» Work instructions: The records below must be output exactly, without pictures.

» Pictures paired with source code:
Start of Block

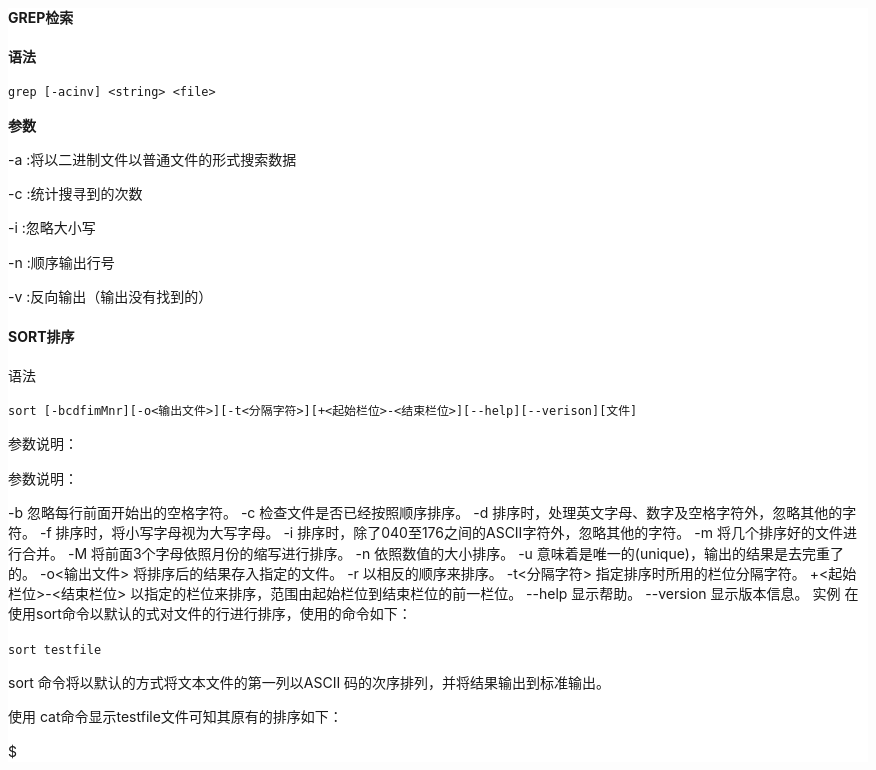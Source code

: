 #### GREP检索

**语法**

```shell
grep [-acinv] <string> <file>
```

**参数**

-a	:将以二进制文件以普通文件的形式搜索数据

-c	:统计搜寻到的次数

-i	:忽略大小写

-n	:顺序输出行号

-v	:反向输出（输出没有找到的）

#### SORT排序

语法

```shell
sort [-bcdfimMnr][-o<输出文件>][-t<分隔字符>][+<起始栏位>-<结束栏位>][--help][--verison][文件]
```

参数说明：

参数说明：

-b 忽略每行前面开始出的空格字符。
-c 检查文件是否已经按照顺序排序。
-d 排序时，处理英文字母、数字及空格字符外，忽略其他的字符。
-f 排序时，将小写字母视为大写字母。
-i 排序时，除了040至176之间的ASCII字符外，忽略其他的字符。
-m 将几个排序好的文件进行合并。
-M 将前面3个字母依照月份的缩写进行排序。
-n 依照数值的大小排序。
-u 意味着是唯一的(unique)，输出的结果是去完重了的。
-o<输出文件> 将排序后的结果存入指定的文件。
-r 以相反的顺序来排序。
-t<分隔字符> 指定排序时所用的栏位分隔字符。
+<起始栏位>-<结束栏位> 以指定的栏位来排序，范围由起始栏位到结束栏位的前一栏位。
--help 显示帮助。
--version 显示版本信息。
实例
在使用sort命令以默认的式对文件的行进行排序，使用的命令如下：

```shell
sort testfile 
```


sort 命令将以默认的方式将文本文件的第一列以ASCII 码的次序排列，并将结果输出到标准输出。

使用 cat命令显示testfile文件可知其原有的排序如下：

$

End of Block

» Response to this exercise:
Source code

: #### GREP检索

**语法**

```shell
grep [-acinv] <string> <file>
```

**参数**

-a	:将以二进制文件以普通文件的形式搜索数据

-c	:统计搜寻到的次数

-i	:忽略大小写

-n	:顺序输出行号

-v	:反向输出（输出没有找到的）

#### SORT排序

语法

```shell
sort [-bcdfimMnr][-o<输出文件>][-t<分隔字符>][+<起始栏位>-<结束栏位>][--help][--verison][文件]
```

参数说明：

参数说明：

-b 忽略每行前面开始出的空格字符。
-c 检查文件是否已经按照顺序排序。
-d 排序时，处理英文字母、数字及空格字符外，忽略其他的字符。
-f 排序时，将小写字母视为大写字母。
-i 排序时，除了040至176之间的ASCII字符外，忽略其他的字符。
-m 将几个排序好的文件进行合并。
-M 将前面3个字母依照月份的缩写进行排序。
-n 依照数值的大小排序。
-u 意味着是唯一的(unique)，输出的结果是去完重了的。
-o<输出文件> 将排序后的结果存入指定的文件。
-r 以相反的顺序来排序。
-t<分隔字符> 指定排序时所用的栏位分隔字符。
+<起始栏位>-<结束栏位> 以指定的栏位来排序，范围由起始栏位到结束栏位的前一栏位。
--help 显示帮助。
--version 显示版本信息。
实例
在使用sort命令以默认的式对文件的行进行排序，使用的命令如下：

```shell
sort testfile 
```


sort 命令将以默认的方式将文本文件的第一列以ASCII 码的次序排列，并将结果输出到标准输出。

使用 cat命令显示testfile文件可知其原有的排序如下：

$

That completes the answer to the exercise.